In the previous section it was argued that the question of being is peculiar because "a series of fundamental considerations is required for working it out, not to mention for solving it" (29/H8). This was seen in the circularity of dealing with "first principles"--being fundamental, they must be invoked in the questioning itself. Our motivation for raising this question deals both with its "venerable origin" within Greek thought, but also the lack of a satisfactory answer (see ¶1). But we are still tempted to ask: what is the aim in asking this question? Doesn't the question fly into the highest realm of abstraction and generality that only philosophers in their ivory towers would consider (implying that the question is empty of meaning), or is it in fact "the most basic and the most concrete" fact we can consider (29/H9)?

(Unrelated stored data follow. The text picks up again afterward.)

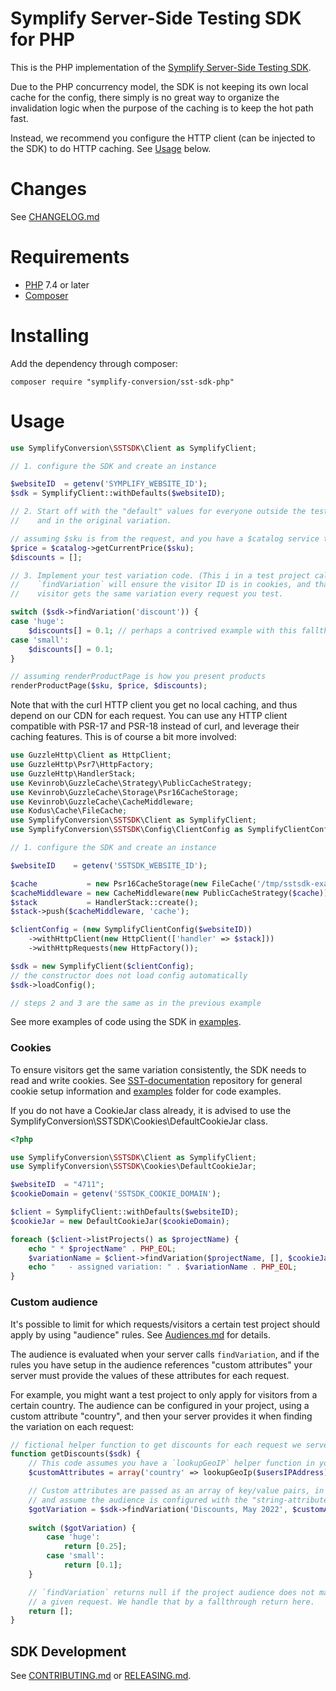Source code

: Symplify Server-Side Testing SDK for PHP
========================================

This is the PHP implementation of the [Symplify Server-Side Testing SDK](https://github.com/SymplifyConversion/sst-documentation/blob/main/docs/Server_Side_Testing.md).

Due to the PHP concurrency model, the SDK is not keeping its own local cache for
the config, there simply is no great way to organize the invalidation logic when
the purpose of the caching is to keep the hot path fast.

Instead, we recommend you configure the HTTP client (can be injected to the SDK)
to do HTTP caching. See [Usage](#Usage) below.

Changes
=======

See [CHANGELOG.md](./CHANGELOG.md)

Requirements
============

* [PHP](https://www.php.net) 7.4 or later
* [Composer](https://getcomposer.org)

Installing
==========

Add the dependency through composer:

```
composer require "symplify-conversion/sst-sdk-php"
```

Usage
=====

```php
use SymplifyConversion\SSTSDK\Client as SymplifyClient;

// 1. configure the SDK and create an instance

$websiteID  = getenv('SYMPLIFY_WEBSITE_ID');
$sdk = SymplifyClient::withDefaults($websiteID);

// 2. Start off with the "default" values for everyone outside the test
//    and in the original variation.

// assuming $sku is from the request, and you have a $catalog service to look up prices in
$price = $catalog->getCurrentPrice($sku);
$discounts = [];

// 3. Implement your test variation code. (This i in a test project called "discount")
//    `findVariation` will ensure the visitor ID is in cookies, and that the same
//    visitor gets the same variation every request you test.

switch ($sdk->findVariation('discount')) {
case 'huge':
    $discounts[] = 0.1; // perhaps a contrived example with this fallthrough
case 'small':
    $discounts[] = 0.1;
}

// assuming renderProductPage is how you present products
renderProductPage($sku, $price, $discounts);
```

Note that with the curl HTTP client you get no local caching, and thus depend
on our CDN for each request. You can use any HTTP client compatible with PSR-17
and PSR-18 instead of curl, and leverage their caching features. This is of
course a bit more involved:

```php
use GuzzleHttp\Client as HttpClient;
use GuzzleHttp\Psr7\HttpFactory;
use GuzzleHttp\HandlerStack;
use Kevinrob\GuzzleCache\Strategy\PublicCacheStrategy;
use Kevinrob\GuzzleCache\Storage\Psr16CacheStorage;
use Kevinrob\GuzzleCache\CacheMiddleware;
use Kodus\Cache\FileCache;
use SymplifyConversion\SSTSDK\Client as SymplifyClient;
use SymplifyConversion\SSTSDK\Config\ClientConfig as SymplifyClientConfig;

// 1. configure the SDK and create an instance

$websiteID    = getenv('SSTSDK_WEBSITE_ID');

$cache           = new Psr16CacheStorage(new FileCache('/tmp/sstsdk-examples-httpcache', 500));
$cacheMiddleware = new CacheMiddleware(new PublicCacheStrategy($cache));
$stack           = HandlerStack::create();
$stack->push($cacheMiddleware, 'cache');

$clientConfig = (new SymplifyClientConfig($websiteID))
    ->withHttpClient(new HttpClient(['handler' => $stack]))
    ->withHttpRequests(new HttpFactory());

$sdk = new SymplifyClient($clientConfig);
// the constructor does not load config automatically
$sdk->loadConfig();

// steps 2 and 3 are the same as in the previous example
```

See more examples of code using the SDK in [examples](examples).

### Cookies

To ensure visitors get the same variation consistently, the SDK needs to
read and write cookies. See [SST-documentation](https://github.com/SymplifyConversion/sst-documentation/) 
repository for general cookie setup information and [examples](examples) folder for code examples.

If you do not have a CookieJar class already, it is advised to use the SymplifyConversion\SSTSDK\Cookies\DefaultCookieJar class.

```php
<?php

use SymplifyConversion\SSTSDK\Client as SymplifyClient;
use SymplifyConversion\SSTSDK\Cookies\DefaultCookieJar;

$websiteID  = "4711";
$cookieDomain = getenv('SSTSDK_COOKIE_DOMAIN');

$client = SymplifyClient::withDefaults($websiteID);
$cookieJar = new DefaultCookieJar($cookieDomain);

foreach ($client->listProjects() as $projectName) {
    echo " * $projectName" . PHP_EOL;
    $variationName = $client->findVariation($projectName, [], $cookieJar);
    echo "   - assigned variation: " . $variationName . PHP_EOL;
}
```

### Custom audience

It's possible to limit for which requests/visitors a certain test project
should apply by using "audience" rules. See [Audiences.md](https://github.com/SymplifyConversion/sst-documentation/blob/main/docs/Audicences.md)
for details.

The audience is evaluated when your server calls `findVariation`, and if the
rules you have setup in the audience references "custom attributes" your
server must provide the values of these attributes for each request.

For example, you might want a test project to only apply for visitors from a
certain country. The audience can be configured in your project, using a
custom attribute "country", and then your server provides it when finding the
variation on each request:

```php
// fictional helper function to get discounts for each request we serve
function getDiscounts($sdk) {
    // This code assumes you have a `lookupGeoIP` helper function in your project.
    $customAttributes = array('country' => lookupGeoIp($usersIPAddress)->getCountry());

    // Custom attributes are passed as an array of key/value pairs, in this case we set 'country'
    // and assume the audience is configured with the "string-attribute" rule to look for specific countries.
    $gotVariation = $sdk->findVariation('Discounts, May 2022', $customAttributes);
    
    switch ($gotVariation) {
        case 'huge':
            return [0.25];
        case 'small':
            return [0.1];
    }

    // `findVariation` returns null if the project audience does not match for
    // a given request. We handle that by a fallthrough return here.
    return [];
}
```

## SDK Development

See [CONTRIBUTING.md](./CONTRIBUTING.md) or [RELEASING.md](./RELEASING.md).
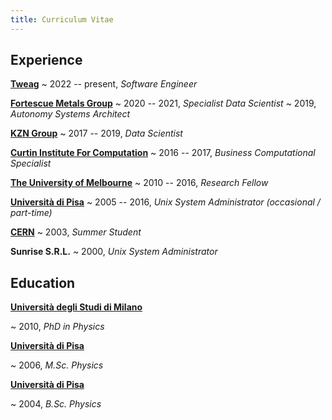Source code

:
 ```yaml
---
title: Curriculum Vitae
---
```


## Experience

**[Tweag](https://tweag.io)**
  ~ 2022 -- present, *Software Engineer*

**[Fortescue Metals Group](https://www.fmgl.com.au)**
  ~ 2020 -- 2021, *Specialist Data Scientist*
  ~ 2019, *Autonomy Systems Architect*

**[KZN Group](https://kzn.io)**
  ~ 2017 -- 2019, *Data Scientist*

**[Curtin Institute For Computation](https://computation.curtin.edu.au)**
  ~ 2016 -- 2017, *Business Computational Specialist*

**[The University of Melbourne](https://ms.unimelb.edu.au)**
  ~ 2010 -- 2016, *Research Fellow*

**[Università di Pisa](https://www.unipi.it)**
  ~ 2005 -- 2016, *Unix System Administrator (occasional / part-time)*

**[CERN](https://cern.ch)**
  ~ 2003, *Summer Student*

**Sunrise S.R.L.**
  ~ 2000, *Unix System Administrator*

## Education

**[Università degli Studi di Milano](https://www.unimi.it)**

  ~ 2010, *PhD in Physics*

**[Università di Pisa](https://www.unipi.it)**

  ~ 2006, *M.Sc. Physics*

**[Università di Pisa](https://www.unipi.it)**

  ~ 2004, *B.Sc. Physics*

Heidegger's answer moves in steps: "Being is always the being of an entity" (Ibid). All entities are capable of being organized in such a way that they become the basis for a particular kind of study, such as "history, nature, space, life, Dasein, language, and the like" (Ibid). But before the sciences (used broadly) can stake out their areas of study and decide beforehand what kind of entities they are going to ask about, there is already a basic grasp of being in "our pre-scientific ways of experiencing and interpreting that domain of being in which the area of subject-matter is itself confined" (Ibid). A simple way of putting this is that mankind was related to beings (and, hence, understood being) long before any particular science (as either defined by the Greeks or us moderns) came on the scene. Not only this, but even the progress of the sciences stems not from collecting and collating facts, but when "their basic concepts undergo a more or less radical revision which is transparent to itself" (Ibid). To use an example, the major advancements in physics have not come from merely gathering facts, but in the irruption of paradoxes that made physics reexamine its founding principles. Newtonian physics in many ways breaks down on the quantum level, which fact cannot be illustrated simply by looking at the data. It is only by fundamentally reinterpreting the being of subatomic particles that the paradoxes can be meaningful and any advancement can be made. This is why a genuine science must be "capable of a crisis in its basic concepts" and why such a fact makes problematic the relationship between "positively investigative inquiry" and the "things themselves" that are its aim (Ibid).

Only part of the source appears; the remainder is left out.